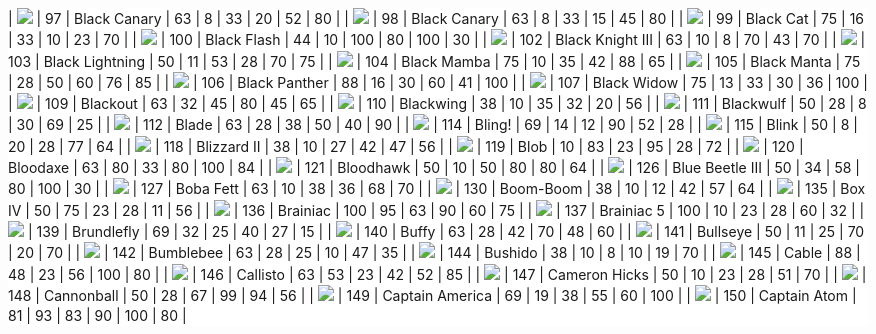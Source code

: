 | ![](xs/97-black-canary.jpg) | 97 | Black Canary | 63 | 8 | 33 | 20 | 52 | 80 |
| ![](xs/98-black-canary.jpg) | 98 | Black Canary | 63 | 8 | 33 | 15 | 45 | 80 |
| ![](xs/99-black-cat.jpg) | 99 | Black Cat | 75 | 16 | 33 | 10 | 23 | 70 |
| ![](xs/100-black-flash.jpg) | 100 | Black Flash | 44 | 10 | 100 | 80 | 100 | 30 |
| ![](xs/102-black-knight-iii.jpg) | 102 | Black Knight III | 63 | 10 | 8 | 70 | 43 | 70 |
| ![](xs/103-black-lightning.jpg) | 103 | Black Lightning | 50 | 11 | 53 | 28 | 70 | 75 |
| ![](xs/104-black-mamba.jpg) | 104 | Black Mamba | 75 | 10 | 35 | 42 | 88 | 65 |
| ![](xs/105-black-manta.jpg) | 105 | Black Manta | 75 | 28 | 50 | 60 | 76 | 85 |
| ![](xs/106-black-panther.jpg) | 106 | Black Panther | 88 | 16 | 30 | 60 | 41 | 100 |
| ![](xs/107-black-widow.jpg) | 107 | Black Widow | 75 | 13 | 33 | 30 | 36 | 100 |
| ![](xs/109-blackout.jpg) | 109 | Blackout | 63 | 32 | 45 | 80 | 45 | 65 |
| ![](xs/110-blackwing.jpg) | 110 | Blackwing | 38 | 10 | 35 | 32 | 20 | 56 |
| ![](xs/111-blackwulf.jpg) | 111 | Blackwulf | 50 | 28 | 8 | 30 | 69 | 25 |
| ![](xs/112-blade.jpg) | 112 | Blade | 63 | 28 | 38 | 50 | 40 | 90 |
| ![](xs/114-bling!.jpg) | 114 | Bling! | 69 | 14 | 12 | 90 | 52 | 28 |
| ![](xs/115-blink.jpg) | 115 | Blink | 50 | 8 | 20 | 28 | 77 | 64 |
| ![](xs/118-blizzard-ii.jpg) | 118 | Blizzard II | 38 | 10 | 27 | 42 | 47 | 56 |
| ![](xs/119-blob.jpg) | 119 | Blob | 10 | 83 | 23 | 95 | 28 | 72 |
| ![](xs/120-bloodaxe.jpg) | 120 | Bloodaxe | 63 | 80 | 33 | 80 | 100 | 84 |
| ![](xs/121-bloodhawk.jpg) | 121 | Bloodhawk | 50 | 10 | 50 | 80 | 80 | 64 |
| ![](xs/126-blue-beetle-iii.jpg) | 126 | Blue Beetle III | 50 | 34 | 58 | 80 | 100 | 30 |
| ![](xs/127-boba-fett.jpg) | 127 | Boba Fett | 63 | 10 | 38 | 36 | 68 | 70 |
| ![](xs/130-boom-boom.jpg) | 130 | Boom-Boom | 38 | 10 | 12 | 42 | 57 | 64 |
| ![](xs/135-box-iv.jpg) | 135 | Box IV | 50 | 75 | 23 | 28 | 11 | 56 |
| ![](xs/136-brainiac.jpg) | 136 | Brainiac | 100 | 95 | 63 | 90 | 60 | 75 |
| ![](xs/137-brainiac-5.jpg) | 137 | Brainiac 5 | 100 | 10 | 23 | 28 | 60 | 32 |
| ![](xs/139-brundlefly.jpg) | 139 | Brundlefly | 69 | 32 | 25 | 40 | 27 | 15 |
| ![](xs/140-buffy.jpg) | 140 | Buffy | 63 | 28 | 42 | 70 | 48 | 60 |
| ![](xs/141-bullseye.jpg) | 141 | Bullseye | 50 | 11 | 25 | 70 | 20 | 70 |
| ![](xs/142-bumblebee.jpg) | 142 | Bumblebee | 63 | 28 | 25 | 10 | 47 | 35 |
| ![](xs/144-bushido.jpg) | 144 | Bushido | 38 | 10 | 8 | 10 | 19 | 70 |
| ![](xs/145-cable.jpg) | 145 | Cable | 88 | 48 | 23 | 56 | 100 | 80 |
| ![](xs/146-callisto.jpg) | 146 | Callisto | 63 | 53 | 23 | 42 | 52 | 85 |
| ![](xs/147-cameron-hicks.jpg) | 147 | Cameron Hicks | 50 | 10 | 23 | 28 | 51 | 70 |
| ![](xs/148-cannonball.jpg) | 148 | Cannonball | 50 | 28 | 67 | 99 | 94 | 56 |
| ![](xs/149-captain-america.jpg) | 149 | Captain America | 69 | 19 | 38 | 55 | 60 | 100 |
| ![](xs/150-captain-atom.jpg) | 150 | Captain Atom | 81 | 93 | 83 | 90 | 100 | 80 |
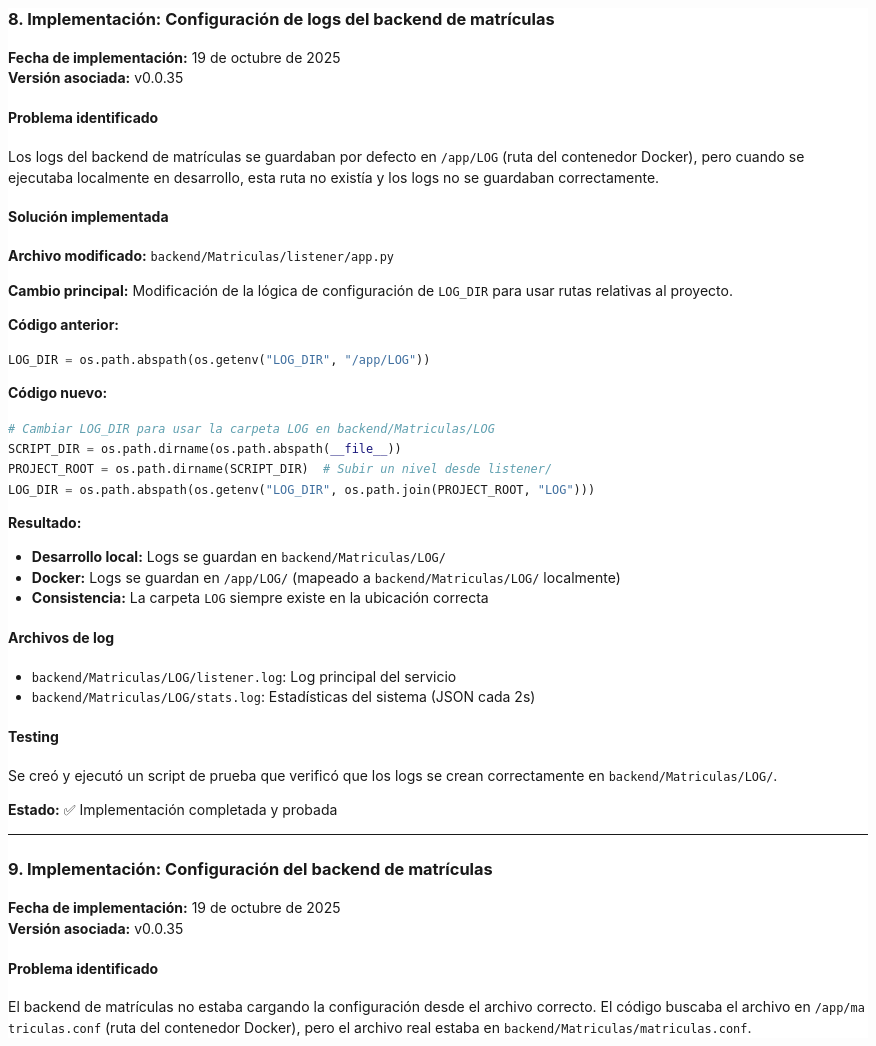 ### 8. Implementación: Configuración de logs del backend de matrículas

**Fecha de implementación:** 19 de octubre de 2025  
**Versión asociada:** v0.0.35

#### Problema identificado
Los logs del backend de matrículas se guardaban por defecto en `/app/LOG` (ruta del contenedor Docker), pero cuando se ejecutaba localmente en desarrollo, esta ruta no existía y los logs no se guardaban correctamente.

#### Solución implementada

**Archivo modificado:** `backend/Matriculas/listener/app.py`

**Cambio principal:** Modificación de la lógica de configuración de `LOG_DIR` para usar rutas relativas al proyecto.

**Código anterior:**
```python
LOG_DIR = os.path.abspath(os.getenv("LOG_DIR", "/app/LOG"))
```

**Código nuevo:**
```python
# Cambiar LOG_DIR para usar la carpeta LOG en backend/Matriculas/LOG
SCRIPT_DIR = os.path.dirname(os.path.abspath(__file__))
PROJECT_ROOT = os.path.dirname(SCRIPT_DIR)  # Subir un nivel desde listener/
LOG_DIR = os.path.abspath(os.getenv("LOG_DIR", os.path.join(PROJECT_ROOT, "LOG")))
```

**Resultado:**
- **Desarrollo local:** Logs se guardan en `backend/Matriculas/LOG/`
- **Docker:** Logs se guardan en `/app/LOG/` (mapeado a `backend/Matriculas/LOG/` localmente)
- **Consistencia:** La carpeta `LOG` siempre existe en la ubicación correcta

#### Archivos de log
- `backend/Matriculas/LOG/listener.log`: Log principal del servicio
- `backend/Matriculas/LOG/stats.log`: Estadísticas del sistema (JSON cada 2s)

#### Testing
Se creó y ejecutó un script de prueba que verificó que los logs se crean correctamente en `backend/Matriculas/LOG/`.

**Estado:** ✅ Implementación completada y probada

---

### 9. Implementación: Configuración del backend de matrículas

**Fecha de implementación:** 19 de octubre de 2025  
**Versión asociada:** v0.0.35

#### Problema identificado
El backend de matrículas no estaba cargando la configuración desde el archivo correcto. El código buscaba el archivo en `/app/matriculas.conf` (ruta del contenedor Docker), pero el archivo real estaba en `backend/Matriculas/matriculas.conf`.
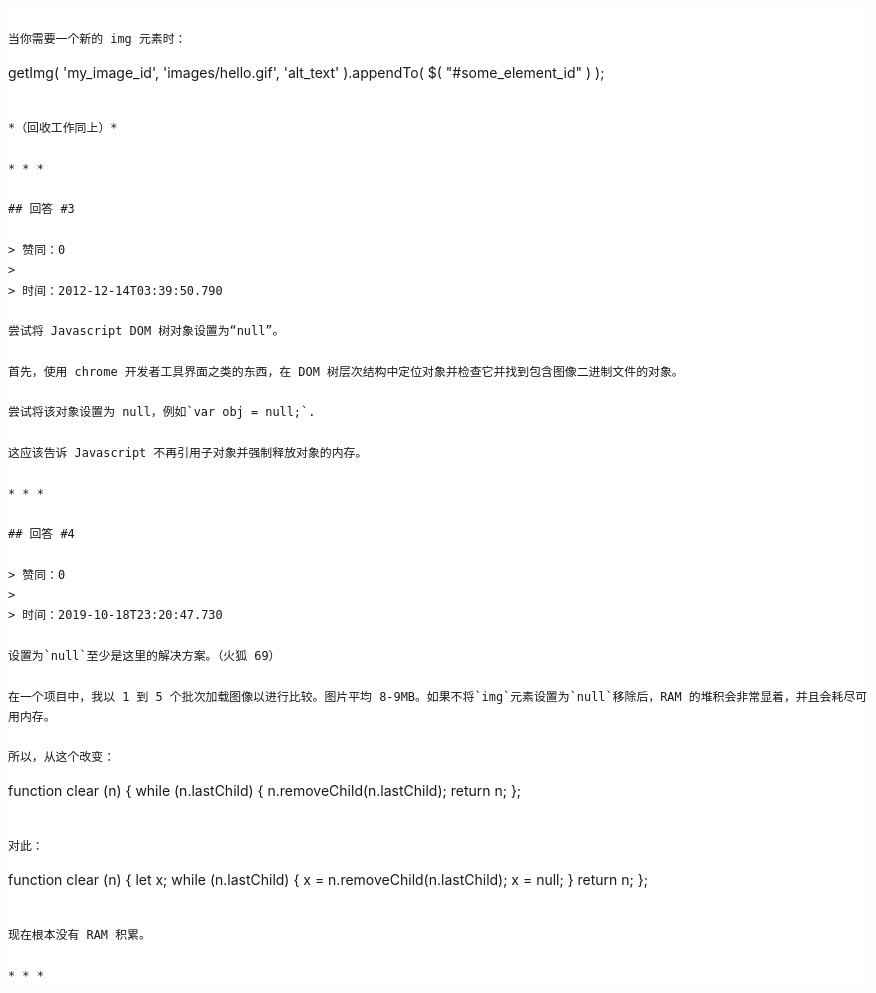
 ```

当你需要一个新的 img 元素时：

```
getImg( 'my_image_id', 'images/hello.gif', 'alt_text' ).appendTo( $( "#some_element_id" ) ); 
```

*（回收工作同上）*

* * *

## 回答 #3

> 赞同：0
> 
> 时间：2012-12-14T03:39:50.790

尝试将 Javascript DOM 树对象设置为“null”。

首先，使用 chrome 开发者工具界面之类的东西，在 DOM 树层次结构中定位对象并检查它并找到包含图像二进制文件的对象。

尝试将该对象设置为 null，例如`var obj = null;`.

这应该告诉 Javascript 不再引用子对象并强制释放对象的内存。

* * *

## 回答 #4

> 赞同：0
> 
> 时间：2019-10-18T23:20:47.730

设置为`null`至少是这里的解决方案。（火狐 69）

在一个项目中，我以 1 到 5 个批次加载图像以进行比较。图片平均 8-9MB。如果不将`img`元素设置为`null`移除后，RAM 的堆积会非常显着，并且会耗尽可用内存。

所以，从这个改变：

```
function clear (n) {
    while (n.lastChild) {
        n.removeChild(n.lastChild);
    return n;
}; 
```

对此：

```
function clear (n) {
    let x;
    while (n.lastChild) {
        x = n.removeChild(n.lastChild);
        x = null;
    }
    return n;
}; 
```

现在根本没有 RAM 积累。

* * *

```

**Exercise aim:**
Each line of the records with the word "lastChild" in it is to be copied.

**Response to this exercise:**
    while (n.lastChild) {
        n.removeChild(n.lastChild);
    while (n.lastChild) {
        x = n.removeChild(n.lastChild);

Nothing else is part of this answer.